Approximately 200,000 households in Wales use pre-payment meters for their mains gas and electricity.
This represents approximately 15% of all households and 24% of tenants in the private rented sector.
Almost half of social housing tenants also use pre-payment meters.
Many of these bill payers are on the lowest incomes yet are paying the highest tariffs for their energy.
The regulation of prepaid meters falls under the jurisdiction of the UK Government.
The Welsh Government issued a statement earlier this week outlining its concerns about the meters, saying there is clear evidence that customers are being unfairly driven onto prepaid meters.
In the statement, the Welsh Government said: “It is clear, especially in the middle of a cost of living crisis, that consumers should be able to get rid of their prepay meter.

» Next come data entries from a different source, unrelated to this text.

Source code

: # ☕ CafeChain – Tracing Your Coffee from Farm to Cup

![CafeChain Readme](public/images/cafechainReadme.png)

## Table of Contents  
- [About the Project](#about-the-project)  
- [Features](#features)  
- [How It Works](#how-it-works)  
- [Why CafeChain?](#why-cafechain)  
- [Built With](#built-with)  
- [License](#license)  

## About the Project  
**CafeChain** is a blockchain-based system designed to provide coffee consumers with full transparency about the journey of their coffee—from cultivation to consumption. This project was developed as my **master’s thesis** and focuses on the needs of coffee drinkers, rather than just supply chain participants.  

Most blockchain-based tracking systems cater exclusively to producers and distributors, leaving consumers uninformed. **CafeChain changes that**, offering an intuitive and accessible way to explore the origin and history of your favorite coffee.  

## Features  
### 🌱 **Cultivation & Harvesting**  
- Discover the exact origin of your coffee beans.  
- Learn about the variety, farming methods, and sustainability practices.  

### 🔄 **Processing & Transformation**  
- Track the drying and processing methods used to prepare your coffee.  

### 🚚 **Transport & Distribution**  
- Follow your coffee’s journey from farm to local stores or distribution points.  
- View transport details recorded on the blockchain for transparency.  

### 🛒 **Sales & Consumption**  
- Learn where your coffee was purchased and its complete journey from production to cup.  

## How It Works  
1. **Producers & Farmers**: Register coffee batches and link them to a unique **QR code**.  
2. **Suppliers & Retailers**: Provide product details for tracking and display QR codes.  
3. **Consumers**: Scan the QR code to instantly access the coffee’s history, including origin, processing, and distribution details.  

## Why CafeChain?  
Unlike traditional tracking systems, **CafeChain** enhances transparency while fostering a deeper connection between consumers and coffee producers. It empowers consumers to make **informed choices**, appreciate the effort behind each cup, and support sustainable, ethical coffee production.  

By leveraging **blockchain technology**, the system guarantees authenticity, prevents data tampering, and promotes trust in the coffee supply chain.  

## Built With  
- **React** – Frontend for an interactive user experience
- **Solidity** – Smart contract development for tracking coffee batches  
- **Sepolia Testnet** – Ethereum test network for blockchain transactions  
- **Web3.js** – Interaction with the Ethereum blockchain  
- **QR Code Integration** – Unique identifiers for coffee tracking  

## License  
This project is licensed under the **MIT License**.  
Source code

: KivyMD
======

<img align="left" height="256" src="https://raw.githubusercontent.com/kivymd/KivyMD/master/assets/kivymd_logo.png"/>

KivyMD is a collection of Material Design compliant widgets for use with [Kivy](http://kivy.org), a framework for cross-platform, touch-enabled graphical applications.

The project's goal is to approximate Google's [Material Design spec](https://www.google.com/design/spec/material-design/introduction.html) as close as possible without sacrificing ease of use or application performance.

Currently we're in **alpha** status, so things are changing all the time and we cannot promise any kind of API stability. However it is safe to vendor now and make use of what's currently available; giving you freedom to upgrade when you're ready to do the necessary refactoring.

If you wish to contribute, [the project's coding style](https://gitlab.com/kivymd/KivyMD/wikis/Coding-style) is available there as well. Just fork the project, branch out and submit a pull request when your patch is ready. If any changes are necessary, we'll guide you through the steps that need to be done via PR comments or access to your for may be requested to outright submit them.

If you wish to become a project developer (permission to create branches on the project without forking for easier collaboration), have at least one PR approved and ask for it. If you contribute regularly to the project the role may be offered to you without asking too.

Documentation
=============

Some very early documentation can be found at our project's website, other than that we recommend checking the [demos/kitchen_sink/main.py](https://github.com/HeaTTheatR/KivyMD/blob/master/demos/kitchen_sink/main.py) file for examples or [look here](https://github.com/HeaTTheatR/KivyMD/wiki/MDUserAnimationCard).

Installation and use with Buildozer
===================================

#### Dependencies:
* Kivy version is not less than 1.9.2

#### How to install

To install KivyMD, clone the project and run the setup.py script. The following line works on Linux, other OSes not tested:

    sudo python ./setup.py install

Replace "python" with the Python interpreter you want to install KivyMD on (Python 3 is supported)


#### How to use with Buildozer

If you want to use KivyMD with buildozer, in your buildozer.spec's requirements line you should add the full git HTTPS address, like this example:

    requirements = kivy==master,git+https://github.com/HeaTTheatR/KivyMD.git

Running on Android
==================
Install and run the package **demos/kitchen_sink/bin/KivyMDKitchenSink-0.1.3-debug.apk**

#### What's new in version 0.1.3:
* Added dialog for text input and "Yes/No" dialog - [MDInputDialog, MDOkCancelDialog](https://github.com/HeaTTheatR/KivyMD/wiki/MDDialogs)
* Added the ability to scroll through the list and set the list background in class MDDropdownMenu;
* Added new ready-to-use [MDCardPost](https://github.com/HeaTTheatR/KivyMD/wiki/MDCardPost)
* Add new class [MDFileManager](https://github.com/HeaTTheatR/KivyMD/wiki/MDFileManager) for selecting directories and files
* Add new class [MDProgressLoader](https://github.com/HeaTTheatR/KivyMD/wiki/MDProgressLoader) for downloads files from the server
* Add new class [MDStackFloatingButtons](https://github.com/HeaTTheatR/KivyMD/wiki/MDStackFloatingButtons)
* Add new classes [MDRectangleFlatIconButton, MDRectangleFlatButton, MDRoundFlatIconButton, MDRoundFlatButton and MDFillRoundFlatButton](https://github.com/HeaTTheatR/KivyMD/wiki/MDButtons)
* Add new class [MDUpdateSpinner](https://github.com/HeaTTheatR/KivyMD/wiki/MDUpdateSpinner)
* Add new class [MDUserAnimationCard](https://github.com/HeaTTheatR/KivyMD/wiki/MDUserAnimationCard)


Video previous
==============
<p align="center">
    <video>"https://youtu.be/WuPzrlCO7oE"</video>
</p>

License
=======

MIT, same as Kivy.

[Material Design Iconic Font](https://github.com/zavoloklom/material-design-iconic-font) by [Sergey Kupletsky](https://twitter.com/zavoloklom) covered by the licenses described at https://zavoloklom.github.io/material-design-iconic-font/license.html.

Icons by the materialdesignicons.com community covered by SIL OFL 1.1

The cost of doing so should clearly be borne by the supplier”
Jack Sargeant has written to the UK Government calling for a ban on the installation of prepaid meters, both physically and via smart meters.
He said: “Prepay meters are not in the interests of consumers and they force some of our most vulnerable residents onto higher tariffs.”
“This is not out of choice people are forcibly switched over or move into rented properties where the meters are already installed.”
“Many of these residents want the meters removed so they can access cheaper tariffs.”
“It is completely wrong that the process is so difficult and expensive.”
Jack said: “It is clear, especially in the middle of a cost of living crisis, that consumers should be able to get rid of their prepay meter.”
“The cost of doing so should clearly be borne by the supplier.”
“I will be raising this as a matter of urgency and have already written to the UK Government calling for an ban on the installation of prepay meters both physically and remotely via smart meters.”
Figures from YouGov, for the Warm This Winter campaign, reveal that 64% of pre-payment meter customers are vulnerable, with 51% having health conditions or disabilities.
Often they have limited credit in comparison with those paying by other methods, who have the option to go into arrears.
The findings suggest one in ten (13 per cent) prepayment meter customers have self-disconnected their supply by massively reducing their energy use
Self-disconnection happens when a consumer with a prepayment meter does not have enough money to top-up their meter and their meter cuts out, or when they do not realise that credit on the meter is running out.